◆ What you are asked to do
Each entry below is to be copied out exactly and in full.

◆ Material for this exercise
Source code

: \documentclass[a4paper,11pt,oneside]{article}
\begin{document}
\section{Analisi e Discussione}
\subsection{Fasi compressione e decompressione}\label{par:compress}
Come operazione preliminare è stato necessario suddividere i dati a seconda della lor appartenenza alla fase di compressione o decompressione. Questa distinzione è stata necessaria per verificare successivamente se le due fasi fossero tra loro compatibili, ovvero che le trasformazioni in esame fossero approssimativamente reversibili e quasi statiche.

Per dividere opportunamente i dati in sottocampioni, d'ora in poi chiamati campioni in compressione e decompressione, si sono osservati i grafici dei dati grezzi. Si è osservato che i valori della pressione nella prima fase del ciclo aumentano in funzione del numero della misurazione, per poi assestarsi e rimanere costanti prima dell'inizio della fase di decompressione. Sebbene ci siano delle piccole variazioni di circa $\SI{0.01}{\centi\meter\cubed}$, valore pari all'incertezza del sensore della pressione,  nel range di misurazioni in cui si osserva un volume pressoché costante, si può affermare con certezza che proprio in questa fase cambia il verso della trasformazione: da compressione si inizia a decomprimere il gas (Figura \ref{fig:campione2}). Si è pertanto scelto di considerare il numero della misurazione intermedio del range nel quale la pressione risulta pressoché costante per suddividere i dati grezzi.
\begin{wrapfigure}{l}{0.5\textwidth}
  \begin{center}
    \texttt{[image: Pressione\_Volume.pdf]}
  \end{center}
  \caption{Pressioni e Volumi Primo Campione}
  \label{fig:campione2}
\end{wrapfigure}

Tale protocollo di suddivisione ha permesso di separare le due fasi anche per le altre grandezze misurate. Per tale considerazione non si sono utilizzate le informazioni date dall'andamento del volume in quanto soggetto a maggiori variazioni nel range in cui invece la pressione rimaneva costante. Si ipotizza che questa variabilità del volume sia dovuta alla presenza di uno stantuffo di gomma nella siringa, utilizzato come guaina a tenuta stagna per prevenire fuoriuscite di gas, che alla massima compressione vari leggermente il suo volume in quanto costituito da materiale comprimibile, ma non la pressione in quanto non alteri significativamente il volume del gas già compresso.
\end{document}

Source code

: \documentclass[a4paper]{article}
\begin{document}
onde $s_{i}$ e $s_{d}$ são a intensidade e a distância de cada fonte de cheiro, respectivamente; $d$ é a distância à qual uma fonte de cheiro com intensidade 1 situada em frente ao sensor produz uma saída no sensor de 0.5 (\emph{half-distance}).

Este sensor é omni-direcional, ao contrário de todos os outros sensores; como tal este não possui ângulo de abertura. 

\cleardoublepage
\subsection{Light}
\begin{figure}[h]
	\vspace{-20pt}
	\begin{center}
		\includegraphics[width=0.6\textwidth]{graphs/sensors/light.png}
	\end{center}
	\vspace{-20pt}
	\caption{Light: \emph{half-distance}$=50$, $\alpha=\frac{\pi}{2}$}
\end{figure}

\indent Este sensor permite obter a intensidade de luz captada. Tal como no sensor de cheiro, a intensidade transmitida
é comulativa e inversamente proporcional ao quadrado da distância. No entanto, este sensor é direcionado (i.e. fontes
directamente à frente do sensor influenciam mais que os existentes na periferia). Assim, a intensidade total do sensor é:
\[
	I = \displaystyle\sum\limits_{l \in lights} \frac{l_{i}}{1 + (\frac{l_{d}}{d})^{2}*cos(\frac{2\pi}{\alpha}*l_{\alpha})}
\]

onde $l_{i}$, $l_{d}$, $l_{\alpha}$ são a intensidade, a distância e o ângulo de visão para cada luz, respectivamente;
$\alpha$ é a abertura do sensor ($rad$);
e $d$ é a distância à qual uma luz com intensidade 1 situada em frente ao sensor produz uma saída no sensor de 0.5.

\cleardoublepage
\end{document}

◆ Solution to this problem
Source code

: \documentclass[a4paper,11pt,oneside]{article}
\begin{document}
\section{Analisi e Discussione}
\subsection{Fasi compressione e decompressione}\label{par:compress}
Come operazione preliminare è stato necessario suddividere i dati a seconda della lor appartenenza alla fase di compressione o decompressione. Questa distinzione è stata necessaria per verificare successivamente se le due fasi fossero tra loro compatibili, ovvero che le trasformazioni in esame fossero approssimativamente reversibili e quasi statiche.

Per dividere opportunamente i dati in sottocampioni, d'ora in poi chiamati campioni in compressione e decompressione, si sono osservati i grafici dei dati grezzi. Si è osservato che i valori della pressione nella prima fase del ciclo aumentano in funzione del numero della misurazione, per poi assestarsi e rimanere costanti prima dell'inizio della fase di decompressione. Sebbene ci siano delle piccole variazioni di circa $\SI{0.01}{\centi\meter\cubed}$, valore pari all'incertezza del sensore della pressione,  nel range di misurazioni in cui si osserva un volume pressoché costante, si può affermare con certezza che proprio in questa fase cambia il verso della trasformazione: da compressione si inizia a decomprimere il gas (Figura \ref{fig:campione2}). Si è pertanto scelto di considerare il numero della misurazione intermedio del range nel quale la pressione risulta pressoché costante per suddividere i dati grezzi.
\begin{wrapfigure}{l}{0.5\textwidth}
  \begin{center}
    \texttt{[image: Pressione\_Volume.pdf]}
  \end{center}
  \caption{Pressioni e Volumi Primo Campione}
  \label{fig:campione2}
\end{wrapfigure}

Tale protocollo di suddivisione ha permesso di separare le due fasi anche per le altre grandezze misurate. Per tale considerazione non si sono utilizzate le informazioni date dall'andamento del volume in quanto soggetto a maggiori variazioni nel range in cui invece la pressione rimaneva costante. Si ipotizza che questa variabilità del volume sia dovuta alla presenza di uno stantuffo di gomma nella siringa, utilizzato come guaina a tenuta stagna per prevenire fuoriuscite di gas, che alla massima compressione vari leggermente il suo volume in quanto costituito da materiale comprimibile, ma non la pressione in quanto non alteri significativamente il volume del gas già compresso.
\end{document}

Source code

: \documentclass[a4paper]{article}
\begin{document}
onde $s_{i}$ e $s_{d}$ são a intensidade e a distância de cada fonte de cheiro, respectivamente; $d$ é a distância à qual uma fonte de cheiro com intensidade 1 situada em frente ao sensor produz uma saída no sensor de 0.5 (\emph{half-distance}).

Este sensor é omni-direcional, ao contrário de todos os outros sensores; como tal este não possui ângulo de abertura. 

\cleardoublepage
\subsection{Light}
\begin{figure}[h]
	\vspace{-20pt}
	\begin{center}
		\includegraphics[width=0.6\textwidth]{graphs/sensors/light.png}
	\end{center}
	\vspace{-20pt}
	\caption{Light: \emph{half-distance}$=50$, $\alpha=\frac{\pi}{2}$}
\end{figure}

\indent Este sensor permite obter a intensidade de luz captada. Tal como no sensor de cheiro, a intensidade transmitida
é comulativa e inversamente proporcional ao quadrado da distância. No entanto, este sensor é direcionado (i.e. fontes
directamente à frente do sensor influenciam mais que os existentes na periferia). Assim, a intensidade total do sensor é:
\[
	I = \displaystyle\sum\limits_{l \in lights} \frac{l_{i}}{1 + (\frac{l_{d}}{d})^{2}*cos(\frac{2\pi}{\alpha}*l_{\alpha})}
\]

onde $l_{i}$, $l_{d}$, $l_{\alpha}$ são a intensidade, a distância e o ângulo de visão para cada luz, respectivamente;
$\alpha$ é a abertura do sensor ($rad$);
e $d$ é a distância à qual uma luz com intensidade 1 situada em frente ao sensor produz uma saída no sensor de 0.5.

\cleardoublepage
\end{document}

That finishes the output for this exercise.